Comment obtenir plus de fibres dans votre alimentation
Les fibres sont extrêmement importantes pour la santé et la perte de poids. Une étude réalisée par l'USDA a révélé que les femmes qui doublaient leur apport en fibres de 12 à 24 grammes par jour (la quantité quotidienne recommandée de femmes de moins de 50 ans) absorbaient 90 calories de moins! Sur un an, c'est près de 10 livres. Pourquoi? Calorie pour calorie, la fibre vous garde plus rassasié, ce qui contribuera à freiner les envies et à diminuer la quantité totale de calories consommées par jour.

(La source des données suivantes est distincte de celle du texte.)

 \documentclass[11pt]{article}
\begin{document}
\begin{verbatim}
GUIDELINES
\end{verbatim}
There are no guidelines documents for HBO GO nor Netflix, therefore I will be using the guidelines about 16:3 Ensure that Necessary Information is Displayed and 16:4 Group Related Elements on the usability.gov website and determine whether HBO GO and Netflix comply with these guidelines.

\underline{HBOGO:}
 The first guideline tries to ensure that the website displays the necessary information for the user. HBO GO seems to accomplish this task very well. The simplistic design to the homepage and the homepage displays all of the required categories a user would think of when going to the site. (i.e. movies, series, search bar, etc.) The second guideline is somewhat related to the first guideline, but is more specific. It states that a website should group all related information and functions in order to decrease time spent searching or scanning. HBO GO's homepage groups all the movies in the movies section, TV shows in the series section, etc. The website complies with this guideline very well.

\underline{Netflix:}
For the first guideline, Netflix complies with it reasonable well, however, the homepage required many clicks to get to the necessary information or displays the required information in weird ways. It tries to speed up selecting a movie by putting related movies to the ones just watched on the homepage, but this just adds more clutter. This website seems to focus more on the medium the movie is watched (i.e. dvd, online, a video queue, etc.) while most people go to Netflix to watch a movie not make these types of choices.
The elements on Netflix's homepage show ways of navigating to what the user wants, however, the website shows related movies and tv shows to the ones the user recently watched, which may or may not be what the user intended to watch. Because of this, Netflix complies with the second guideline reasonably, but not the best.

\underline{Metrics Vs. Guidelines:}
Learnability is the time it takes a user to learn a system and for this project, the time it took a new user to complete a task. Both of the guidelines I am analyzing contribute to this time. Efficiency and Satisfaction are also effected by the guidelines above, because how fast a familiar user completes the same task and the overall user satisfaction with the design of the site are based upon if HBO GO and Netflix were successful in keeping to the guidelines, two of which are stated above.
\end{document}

Comment obtenez-vous vos 25 grammes? Voici quelques idées pour ajouter plus de grammes de fibres à votre alimentation, sans ajouter beaucoup de calories:

Petit déjeuner: Ajoutez 1 cuillère à soupe de graines de lin moulues à votre yaourt (2 grammes par cuillère à soupe)
Déjeuner: utilisez des épinards dans votre salade au lieu de la laitue (ajoute 3,5 grammes de fibres pour chaque tasse)
Snack: Mangez une délicieuse poire fraîche (4 grammes de fibres!)
Dîner: remplacez vos protéines une fois par semaine par 1/2 tasse de haricots. Les haricots peuvent ajouter jusqu'à 18 grammes de fibres à votre alimentation.

Vous cherchez une collation dense en fibres rapide et saine? Essayez cette délicieuse trempette aux artichauts et aux carottes. Il vous gardera rassasié afin que vous ne soyez pas tenté par ces horribles canapés lors d'un cocktail!

Ingrédients
- 1/2 cuillère à soupe d'huile d'olive
- 1/4 tasse d'oignons verts hachés et sautés
- 1 boîte (19 onces) de cœurs d'artichaut, égouttés (4 à 5 cœurs d'artichaut ont 4,5 grammes de fibres)
- 1/4 tasse de ricotta faible en gras
- 1/4 tasse de crème sure légère ou 2% de yogourt
- 1/4 tasse de basilic frais haché
- 2 cuillères à soupe. mayonnaise légère
- 3 cuillères à soupe. parmesan râpé
- 1 cuillère à café. ail haché

instructions

1. Faire sauter les oignons hachés dans l'huile d'olive pendant environ 4-5 minutes. Laisser refroidir.
2. Mettre tous les ingrédients dans le robot culinaire et mélanger pendant 30 à 45 secondes ou jusqu'à consistance lisse mais toujours légèrement épaisse.
3. Servir à température ambiante ou réfrigéré avec des légumes frais ou des lanières de tortilla au blé entier.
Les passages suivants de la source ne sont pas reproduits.